It is not often that brethren and guests attend a ceremony that warms the heart; but this was the case at Rose of Lancaster Lodge No 2325 recently. In one of the most emotional and uplifting third degree ceremonies, Gordon Hughes, acting as senior deacon, guided his son Philip to the sublime degree of a master Mason.
Several years ago, Philip became disabled after suffering a stroke, but being the man he is, nothing stands in the way of his Masonry. During each of his previous degrees, all attending have been impressed with his courage, independence and good humour in the lodge. However, there is more to this story than that.
The brethren of the lodge truly showed what it means to be Masons. Due to Philip’s circumstances, the ceremony had to be adapted accordingly throughout. This was done in such a way that it did not detract in the slightest from the proceedings.
WM, Dave Jackson opened and presided over the ceremony until Philip was required to be prepared. He then handed over the chair to Phil Riozzie for the main part of the ceremony. Phil along with the wardens and deacons presented a superb and flawless demonstration of a unique and well thought-out ceremony.
At the appropriate juncture, Philip left to restore his personal comforts and before his return, the chair of King Solomon was passed to Ken Hornby. Ken then did the final part of the ceremony including an excellent explanation of the tracing board.
The usual lodge business being concluded, the brethren made their way to the festive board. Once again, the hall chef Wayne Warhurst did not disappoint, with an excellent meal of carrot and coriander soup, roast pork with apple sauce and lemon meringue pie with cream to finish.
After the usual toasts, the junior warden Steve Equizi proposed the toast to the visitors.
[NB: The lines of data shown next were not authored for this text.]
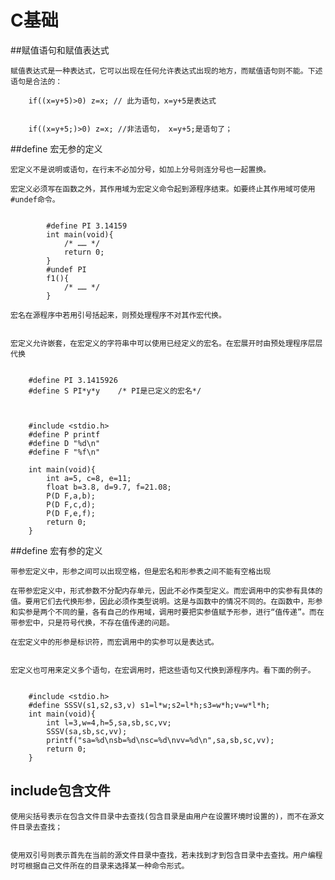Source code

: # C基础

##赋值语句和赋值表达式

    赋值表达式是一种表达式，它可以出现在任何允许表达式出现的地方，而赋值语句则不能。下述语句是合法的：

        if((x=y+5)>0) z=x; // 此为语句，x=y+5是表达式


        if((x=y+5;)>0) z=x; //非法语句， x=y+5;是语句了；


##define 宏无参的定义

    宏定义不是说明或语句，在行末不必加分号，如加上分号则连分号也一起置换。

    宏定义必须写在函数之外，其作用域为宏定义命令起到源程序结束。如要终止其作用域可使用#undef命令。


            #define PI 3.14159
            int main(void){
                /* …… */
                return 0;
            }
            #undef PI
            f1(){
                /* …… */
            }

    宏名在源程序中若用引号括起来，则预处理程序不对其作宏代换。


    宏定义允许嵌套，在宏定义的字符串中可以使用已经定义的宏名。在宏展开时由预处理程序层层代换


        #define PI 3.1415926
        #define S PI*y*y    /* PI是已定义的宏名*/



        #include <stdio.h>
        #define P printf
        #define D "%d\n"
        #define F "%f\n"

        int main(void){
            int a=5, c=8, e=11;
            float b=3.8, d=9.7, f=21.08;
            P(D F,a,b);
            P(D F,c,d);
            P(D F,e,f);
            return 0;
        }

##define 宏有参的定义

    带参宏定义中，形参之间可以出现空格，但是宏名和形参表之间不能有空格出现

    在带参宏定义中，形式参数不分配内存单元，因此不必作类型定义。而宏调用中的实参有具体的值。要用它们去代换形参，因此必须作类型说明。这是与函数中的情况不同的。在函数中，形参和实参是两个不同的量，各有自己的作用域，调用时要把实参值赋予形参，进行“值传递”。而在带参宏中，只是符号代换，不存在值传递的问题。

    在宏定义中的形参是标识符，而宏调用中的实参可以是表达式。


    宏定义也可用来定义多个语句，在宏调用时，把这些语句又代换到源程序内。看下面的例子。


        #include <stdio.h>
        #define SSSV(s1,s2,s3,v) s1=l*w;s2=l*h;s3=w*h;v=w*l*h;
        int main(void){
            int l=3,w=4,h=5,sa,sb,sc,vv;
            SSSV(sa,sb,sc,vv);
            printf("sa=%d\nsb=%d\nsc=%d\nvv=%d\n",sa,sb,sc,vv);
            return 0;
        }       


## include包含文件


    使用尖括号表示在包含文件目录中去查找(包含目录是由用户在设置环境时设置的)，而不在源文件目录去查找；


    使用双引号则表示首先在当前的源文件目录中查找，若未找到才到包含目录中去查找。用户编程时可根据自己文件所在的目录来选择某一种命令形式。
On this occasion it was responded to by Philip’s uncle, John Whitehead of Banks Lodge No 7213; a moment he later confided was one of his proudest.
The evening’s festivities were concluded with a faultless rendition of the tyler’s toast given by Jim Borsey.
Mel Smallwood entertained the brethren with his excellent musical skills on the keyboards throughout the evening.
A most satisfying and enjoyable evening and as usual the lodge maintained their reputation for friendliness and welcoming attitude to all their visitors.